A. V. Terry, Jr. , V. B. Risbrough¹ , J. J. Buccafusco and F. Menzaghi²

Program in Clinical and Experimental Therapeutics, University of Georgia College of Pharmacy, Medical College of Georgia, Augusta, Georgia (A.V.T.); Alzheimer's Research Center and Department of Pharmacology and Toxicology, Medical College of Georgia, Augusta, Georgia (A.V.T., J.J.B.); Department of Veterans Affairs Medical Center, Augusta, Georgia (A.V.T., J.J.B.); and Merck Research Laboratories, La Jolla, California (V.B.R., F.M.)

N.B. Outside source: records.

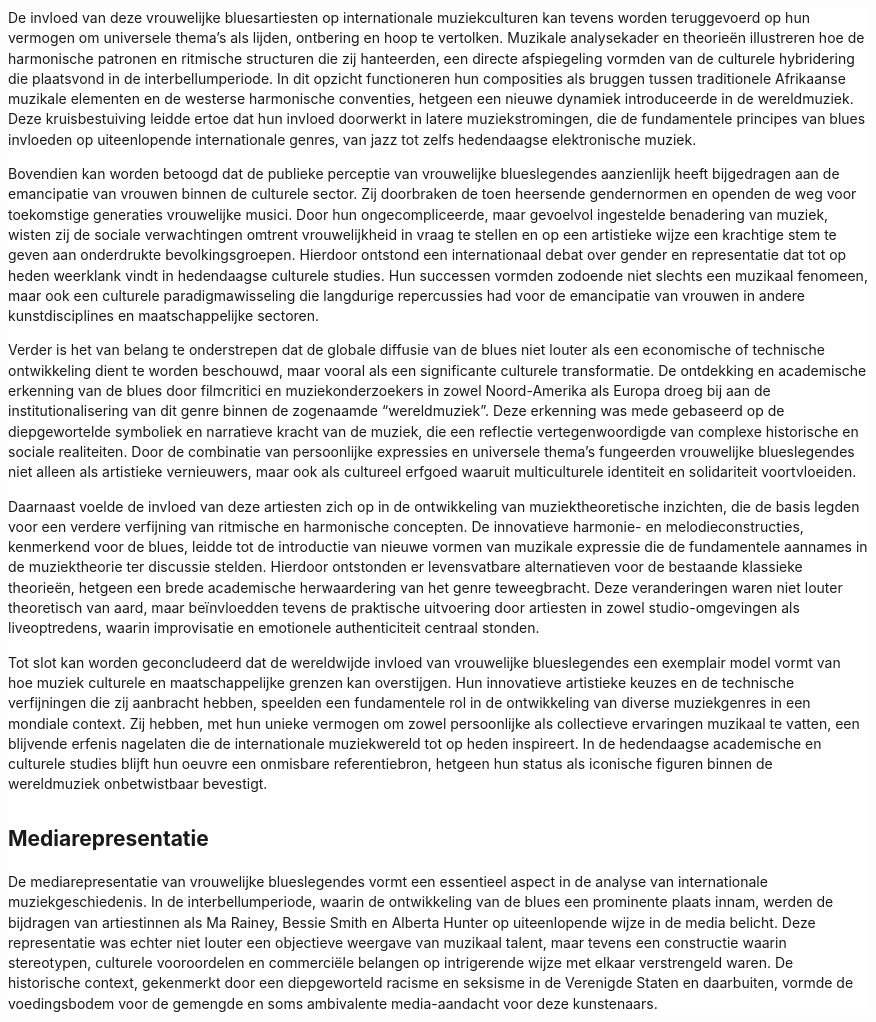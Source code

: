 De invloed van deze vrouwelijke bluesartiesten op internationale muziekculturen kan tevens worden teruggevoerd op hun vermogen om universele thema’s als lijden, ontbering en hoop te vertolken. Muzikale analysekader en theorieën illustreren hoe de harmonische patronen en ritmische structuren die zij hanteerden, een directe afspiegeling vormden van de culturele hybridering die plaatsvond in de interbellumperiode. In dit opzicht functioneren hun composities als bruggen tussen traditionele Afrikaanse muzikale elementen en de westerse harmonische conventies, hetgeen een nieuwe dynamiek introduceerde in de wereldmuziek. Deze kruisbestuiving leidde ertoe dat hun invloed doorwerkt in latere muziekstromingen, die de fundamentele principes van blues invloeden op uiteenlopende internationale genres, van jazz tot zelfs hedendaagse elektronische muziek.

Bovendien kan worden betoogd dat de publieke perceptie van vrouwelijke blueslegendes aanzienlijk heeft bijgedragen aan de emancipatie van vrouwen binnen de culturele sector. Zij doorbraken de toen heersende gendernormen en openden de weg voor toekomstige generaties vrouwelijke musici. Door hun ongecompliceerde, maar gevoelvol ingestelde benadering van muziek, wisten zij de sociale verwachtingen omtrent vrouwelijkheid in vraag te stellen en op een artistieke wijze een krachtige stem te geven aan onderdrukte bevolkingsgroepen. Hierdoor ontstond een internationaal debat over gender en representatie dat tot op heden weerklank vindt in hedendaagse culturele studies. Hun successen vormden zodoende niet slechts een muzikaal fenomeen, maar ook een culturele paradigmawisseling die langdurige repercussies had voor de emancipatie van vrouwen in andere kunstdisciplines en maatschappelijke sectoren.

Verder is het van belang te onderstrepen dat de globale diffusie van de blues niet louter als een economische of technische ontwikkeling dient te worden beschouwd, maar vooral als een significante culturele transformatie. De ontdekking en academische erkenning van de blues door filmcritici en muziekonderzoekers in zowel Noord-Amerika als Europa droeg bij aan de institutionalisering van dit genre binnen de zogenaamde “wereldmuziek”. Deze erkenning was mede gebaseerd op de diepgewortelde symboliek en narratieve kracht van de muziek, die een reflectie vertegenwoordigde van complexe historische en sociale realiteiten. Door de combinatie van persoonlijke expressies en universele thema’s fungeerden vrouwelijke blueslegendes niet alleen als artistieke vernieuwers, maar ook als cultureel erfgoed waaruit multiculturele identiteit en solidariteit voortvloeiden.

Daarnaast voelde de invloed van deze artiesten zich op in de ontwikkeling van muziektheoretische inzichten, die de basis legden voor een verdere verfijning van ritmische en harmonische concepten. De innovatieve harmonie- en melodieconstructies, kenmerkend voor de blues, leidde tot de introductie van nieuwe vormen van muzikale expressie die de fundamentele aannames in de muziektheorie ter discussie stelden. Hierdoor ontstonden er levensvatbare alternatieven voor de bestaande klassieke theorieën, hetgeen een brede academische herwaardering van het genre teweegbracht. Deze veranderingen waren niet louter theoretisch van aard, maar beïnvloedden tevens de praktische uitvoering door artiesten in zowel studio-omgevingen als liveoptredens, waarin improvisatie en emotionele authenticiteit centraal stonden.

Tot slot kan worden geconcludeerd dat de wereldwijde invloed van vrouwelijke blueslegendes een exemplair model vormt van hoe muziek culturele en maatschappelijke grenzen kan overstijgen. Hun innovatieve artistieke keuzes en de technische verfijningen die zij aanbracht hebben, speelden een fundamentele rol in de ontwikkeling van diverse muziekgenres in een mondiale context. Zij hebben, met hun unieke vermogen om zowel persoonlijke als collectieve ervaringen muzikaal te vatten, een blijvende erfenis nagelaten die de internationale muziekwereld tot op heden inspireert. In de hedendaagse academische en culturele studies blijft hun oeuvre een onmisbare referentiebron, hetgeen hun status als iconische figuren binnen de wereldmuziek onbetwistbaar bevestigt.

## Mediarepresentatie

De mediarepresentatie van vrouwelijke blueslegendes vormt een essentieel aspect in de analyse van internationale muziekgeschiedenis. In de interbellumperiode, waarin de ontwikkeling van de blues een prominente plaats innam, werden de bijdragen van artiestinnen als Ma Rainey, Bessie Smith en Alberta Hunter op uiteenlopende wijze in de media belicht. Deze representatie was echter niet louter een objectieve weergave van muzikaal talent, maar tevens een constructie waarin stereotypen, culturele vooroordelen en commerciële belangen op intrigerende wijze met elkaar verstrengeld waren. De historische context, gekenmerkt door een diepgeworteld racisme en seksisme in de Verenigde Staten en daarbuiten, vormde de voedingsbodem voor de gemengde en soms ambivalente media-aandacht voor deze kunstenaars.
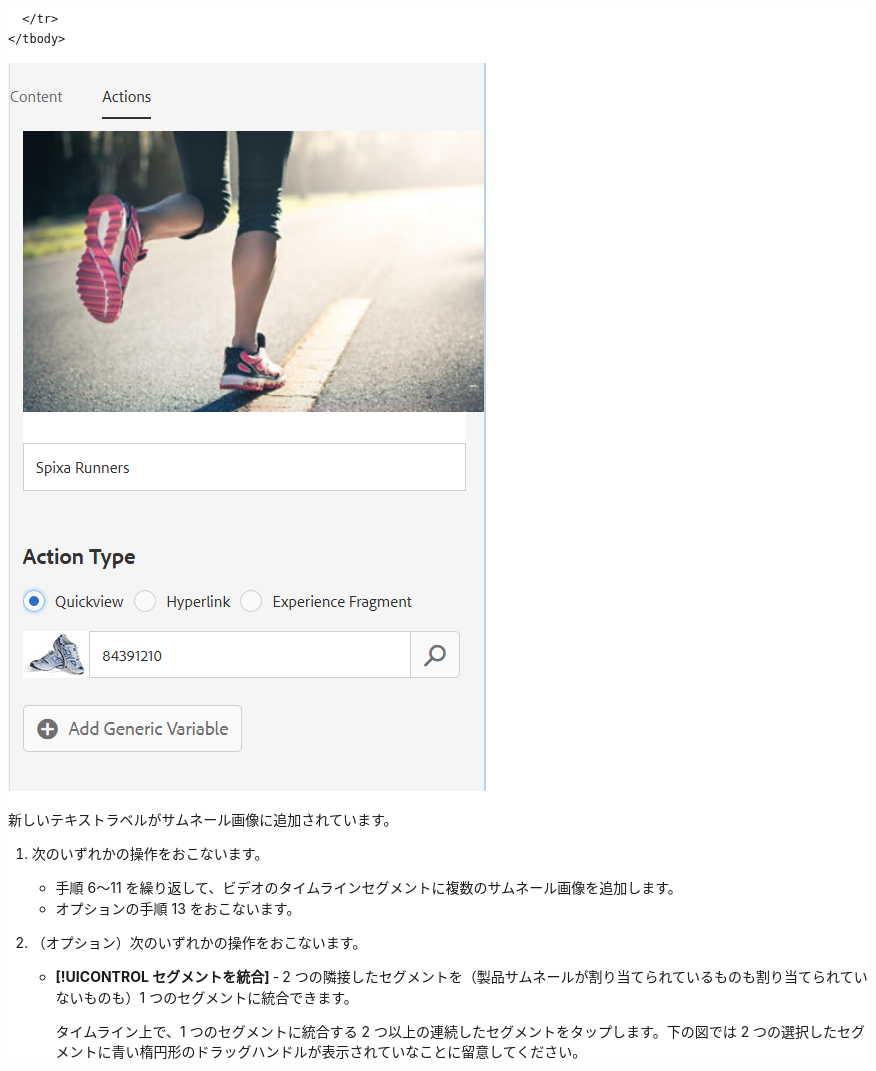      </tr> 
    </tbody> 
   </table>

   ![experiencefragment_interactivevideos](assets/experiencefragment_interactivevideos.png)

   新しいテキストラベルがサムネール画像に追加されています。

1. 次のいずれかの操作をおこないます。

   * 手順 6～11 を繰り返して、ビデオのタイムラインセグメントに複数のサムネール画像を追加します。
   * オプションの手順 13 をおこないます。

1. （オプション）次のいずれかの操作をおこないます。

   * **[!UICONTROL セグメントを統合]** ‐ 2 つの隣接したセグメントを（製品サムネールが割り当てられているものも割り当てられていないものも）1 つのセグメントに統合できます。

      タイムライン上で、1 つのセグメントに統合する 2 つ以上の連続したセグメントをタップします。下の図では 2 つの選択したセグメントに青い楕円形のドラッグハンドルが表示されていなことに留意してください。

Nicotine, a nonselective ligand for nicotinic acetylcholine receptors (nAChRs), has been shown to improve attention and reduce distractibility in humans. Although the numerous side effects induced by nicotine prevent its use as a therapeutic agent, it is hypothesized that subtype-selective nAChR ligands may offer a potential therapeutic benefit to humans with attention deficits. In this study, we evaluated the attention-enhancing properties of (±)-4-{[2-(1-methyl-2-pyrrolidinyl)ethyl]thio}phenol hydrochloride (SIB-1553A), a ligand selective for neuronal nAChRs with predominant activity at the human 4 subtype. SIB-1553A was evaluated in a test of attention (i.e., five-choice serial reaction time task or SRTT) and distractibility (i.e., delayed matching to sample task with distractor or DMTS-D) in adult rats and monkeys, respectively. SIB-1553A did not improve SRTT performance in normal rats, but reversed deficits induced by the N-methyl-D-aspartate (NMDA) antagonist dizocilpine. In the DMTS-D, SIB-1553A improved accuracy across several doses at the short delay intervals, which were affected most by distracting stimuli in adult monkeys. Subsequent testing with optimal doses for each monkey was also associated with significant improvements in DMTS-D accuracy at short delays, indicating the reproducibility of the drug effect. In both species, SIB-1553A had no significant effects on latencies for sample or choice selection and was not associated with adverse effects at efficacious doses. Although it remains to be further demonstrated, SIB-1553A may act through combined nicotinic and non-nicotinic mechanisms. Collectively, the present data suggest that in specific conditions SIB-1553A may improve certain aspects of attentional function in young adult rats and nonhuman primates without adverse side effects.